<<<<

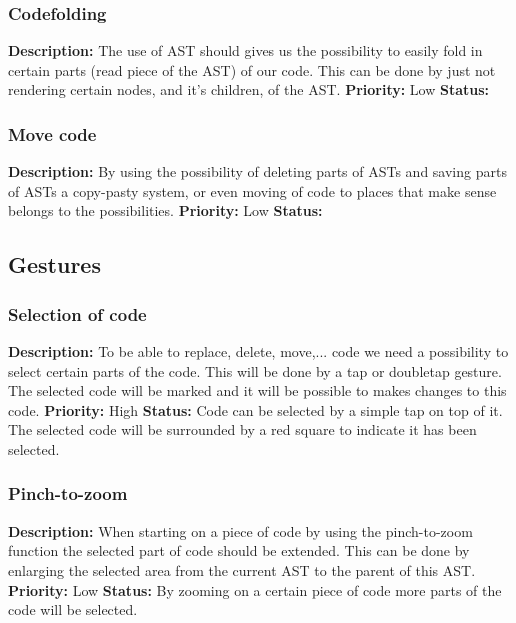 \documentclass[a4paper,12pt]{report}
\begin{document}
\subsubsection{Codefolding}
\textbf{Description: }The use of AST should gives us the possibility to easily fold in certain parts (read piece of the AST) of our code. This can be done by just not
rendering certain nodes, and it's children, of the AST. \newline
\textbf{Priority:} Low \newline
\textbf{Status: } \newline
\subsubsection{Move code}
\textbf{Description: } By using the possibility of deleting parts of ASTs and saving parts of ASTs a copy-pasty system, or even moving of code to places that make sense belongs
to the possibilities.\newline
\textbf{Priority:} Low \newline
\textbf{Status: } \newline
\subsection{Gestures}
\subsubsection{Selection of code}
\textbf{Description: } To be able to replace, delete, move,... code we need a possibility to select certain parts of the code. This will be done
by a tap or doubletap gesture. The selected code will be marked and it will be possible to makes changes to this code.\newline
\textbf{Priority:} High \newline
\textbf{Status: } Code can be selected by a simple tap on top of it. The selected code will be surrounded by a red square to indicate it has been selected. \newline
\subsubsection{Pinch-to-zoom}
\textbf{Description: }When starting on a piece of code by using the pinch-to-zoom function the selected part of code should be extended. This can be done by enlarging the selected
area from the current AST to the parent of this AST. \newline
\textbf{Priority:} Low \newline
\textbf{Status: } By zooming on a certain piece of code more parts of the code will be selected.\newline
\end{document}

>>>>

DIRECTIONS:
Show every line above in which the word "piece" appears.

PROBLEM SOLUTION:
\textbf{Description: }The use of AST should gives us the possibility to easily fold in certain parts (read piece of the AST) of our code. This can be done by just not
\textbf{Description: }When starting on a piece of code by using the pinch-to-zoom function the selected part of code should be extended. This can be done by enlarging the selected
\textbf{Status: } By zooming on a certain piece of code more parts of the code will be selected.\newline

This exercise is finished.